In theory, a single person could assemble a whole car from scratch. But they would need to memorize a lot of different steps and it would be hard for them to find an ideal working mode. For example, they might need very different clothes and tools for assembling the engine and painting the body. What is worse, the only way of speeding up production is assembling cars in parallel. Parallelising tasks this way does not scale well in the real world (eg. think of the logistics for getting the parts to every worker as you keep growing the number of parallel workers). In software and hardware design this also applies: (Task-)Parallelism introduces significant additional complexities into a system, so we can't blindly rely on it for scaling up indefinitely.

What factories do instead is, they break the assembly process down into distinct steps and then have each worker specialize in a specific step. This allows them to quickly learn how to complete that singular step as efficiently as possible.

In software and hardware design this is also true: Finding the most efficient design for a single, self-contained step is way easier than optimizing a big system that does everything.

Now, breaking your assembly line into its parts has its caveats: You introduce additional overhead by eg. having to move the car from one assembly station to the next. So a single car might in the end still take longer to move through the assembly line than if one person did the assembly all by themselves. But we can compensate for that by making use of the fact that the steps are independent: As soon as the first car leaves my assembly station, I immediately start working on the next one, even though the previous car still has to reach the end of the assembly line before it's completed. The latency is the total time it takes for a car to pass through the complete assembly line. Throughput is how many cars the assembly line can complete per hour. Once the pipeline is full, this is determined by the time of the slowest assembly step - the clock rate of the line.

The challenge in designing such a system is to find the sweet spot for how much work we can fit into a single step. If a single step gets too big, it again gets difficult to optimize. If it gets too small, the overhead of managing the line might be bigger than the actual work required for the assembly. But we also need to ensure that all tasks are about the same size: If a worker is able to complete a task significantly quicker than the clock rate, they will be forced to idle for the rest of their time until the next car is delivered to their station. All of this applies 1:1 to software/hardware design.

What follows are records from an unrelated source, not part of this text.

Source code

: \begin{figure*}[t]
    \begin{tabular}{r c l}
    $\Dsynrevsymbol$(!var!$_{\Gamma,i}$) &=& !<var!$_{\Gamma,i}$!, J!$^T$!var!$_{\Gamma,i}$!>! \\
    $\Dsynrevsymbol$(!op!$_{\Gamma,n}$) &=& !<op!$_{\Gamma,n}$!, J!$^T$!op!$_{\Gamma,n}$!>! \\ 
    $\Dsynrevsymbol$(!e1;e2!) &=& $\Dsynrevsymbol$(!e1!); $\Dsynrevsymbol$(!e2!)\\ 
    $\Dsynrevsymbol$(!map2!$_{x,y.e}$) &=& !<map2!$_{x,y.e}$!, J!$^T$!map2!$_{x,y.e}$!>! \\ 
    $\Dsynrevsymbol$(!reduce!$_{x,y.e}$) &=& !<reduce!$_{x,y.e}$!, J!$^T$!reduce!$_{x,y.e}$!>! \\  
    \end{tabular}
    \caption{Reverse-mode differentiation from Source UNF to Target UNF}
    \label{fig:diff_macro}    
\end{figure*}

Now, in our production line scenario we have a pretty ideal situation, as the different cars can all be assembled in isolation. If someone makes a mistake in assembling car A, that affects only car A but none of the others (unless the mistake somehow forces you to stop the complete production line). In hardware or software this is often untrue. For instance, deciding whether you take a branch in a CPU instruction pipeline often depends on the result of a previous operation. However, if that operation has not reached the end of the pipeline yet, we might not have that information available. So we have to delay the execution of the branch until that information becomes available (stall the pipeline). If we have a lot of those dependencies (often referred to as hazards), we might lose all our pipeline parallelism again and our throughput approaches the latency of the pipeline.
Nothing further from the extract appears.